## Items from a dataset
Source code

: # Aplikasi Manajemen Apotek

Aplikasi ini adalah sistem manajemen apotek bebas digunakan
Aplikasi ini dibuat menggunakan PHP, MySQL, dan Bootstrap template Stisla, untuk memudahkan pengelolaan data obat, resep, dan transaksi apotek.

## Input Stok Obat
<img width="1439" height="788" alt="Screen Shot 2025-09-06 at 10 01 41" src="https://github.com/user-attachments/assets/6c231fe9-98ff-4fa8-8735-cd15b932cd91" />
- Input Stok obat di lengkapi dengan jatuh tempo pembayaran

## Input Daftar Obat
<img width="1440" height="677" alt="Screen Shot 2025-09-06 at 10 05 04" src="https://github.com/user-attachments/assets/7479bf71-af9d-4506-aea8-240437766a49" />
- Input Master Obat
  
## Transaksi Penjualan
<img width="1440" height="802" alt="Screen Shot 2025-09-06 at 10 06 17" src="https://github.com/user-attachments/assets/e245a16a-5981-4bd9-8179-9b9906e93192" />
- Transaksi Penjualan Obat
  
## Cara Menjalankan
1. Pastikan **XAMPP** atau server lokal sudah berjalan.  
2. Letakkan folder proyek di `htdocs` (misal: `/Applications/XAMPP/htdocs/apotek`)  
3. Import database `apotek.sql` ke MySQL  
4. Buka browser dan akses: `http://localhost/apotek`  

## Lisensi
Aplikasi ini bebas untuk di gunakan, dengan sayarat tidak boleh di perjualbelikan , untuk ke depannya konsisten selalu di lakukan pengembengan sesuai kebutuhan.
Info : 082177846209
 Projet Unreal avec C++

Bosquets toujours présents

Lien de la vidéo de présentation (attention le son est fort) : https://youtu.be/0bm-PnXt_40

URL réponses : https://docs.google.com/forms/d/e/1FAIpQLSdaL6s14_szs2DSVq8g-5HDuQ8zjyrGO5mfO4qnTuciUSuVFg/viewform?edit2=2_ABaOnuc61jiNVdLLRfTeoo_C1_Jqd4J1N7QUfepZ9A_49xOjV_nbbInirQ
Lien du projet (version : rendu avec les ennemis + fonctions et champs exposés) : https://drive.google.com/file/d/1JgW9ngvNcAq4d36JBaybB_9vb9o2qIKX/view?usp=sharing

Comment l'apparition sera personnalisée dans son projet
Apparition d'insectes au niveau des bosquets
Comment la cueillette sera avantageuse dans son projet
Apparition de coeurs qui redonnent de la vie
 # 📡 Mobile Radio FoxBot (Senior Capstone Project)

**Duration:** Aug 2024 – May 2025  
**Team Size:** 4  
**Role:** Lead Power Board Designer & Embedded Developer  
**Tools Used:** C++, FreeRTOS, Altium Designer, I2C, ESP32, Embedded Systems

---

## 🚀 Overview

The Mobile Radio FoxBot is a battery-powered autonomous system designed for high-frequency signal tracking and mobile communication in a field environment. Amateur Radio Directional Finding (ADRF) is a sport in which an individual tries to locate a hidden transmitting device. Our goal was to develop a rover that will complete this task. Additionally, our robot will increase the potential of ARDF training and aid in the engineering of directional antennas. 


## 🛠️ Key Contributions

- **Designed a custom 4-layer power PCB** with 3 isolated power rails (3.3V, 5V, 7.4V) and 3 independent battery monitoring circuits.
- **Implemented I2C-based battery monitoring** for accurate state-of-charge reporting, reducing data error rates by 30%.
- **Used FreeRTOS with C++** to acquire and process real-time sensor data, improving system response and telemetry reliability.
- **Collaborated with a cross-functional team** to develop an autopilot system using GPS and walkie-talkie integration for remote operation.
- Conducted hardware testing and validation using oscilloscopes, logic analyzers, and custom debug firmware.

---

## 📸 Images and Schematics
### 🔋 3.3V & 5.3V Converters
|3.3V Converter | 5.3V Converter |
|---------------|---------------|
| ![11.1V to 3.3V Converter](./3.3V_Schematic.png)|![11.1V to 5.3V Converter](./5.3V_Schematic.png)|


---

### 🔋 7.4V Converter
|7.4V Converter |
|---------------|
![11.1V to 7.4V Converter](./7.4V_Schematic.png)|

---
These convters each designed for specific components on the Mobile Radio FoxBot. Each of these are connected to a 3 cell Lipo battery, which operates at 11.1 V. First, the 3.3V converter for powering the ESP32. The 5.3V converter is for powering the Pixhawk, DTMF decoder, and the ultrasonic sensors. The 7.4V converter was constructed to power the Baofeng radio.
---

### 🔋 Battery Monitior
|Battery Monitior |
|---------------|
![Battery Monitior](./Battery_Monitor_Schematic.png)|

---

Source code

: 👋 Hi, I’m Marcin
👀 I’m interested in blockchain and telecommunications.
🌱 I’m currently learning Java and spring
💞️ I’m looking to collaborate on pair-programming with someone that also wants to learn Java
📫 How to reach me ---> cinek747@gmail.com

## Task description
State how many lines of the entries include the string "bebas", with nothing besides the number.

## Response to this task
2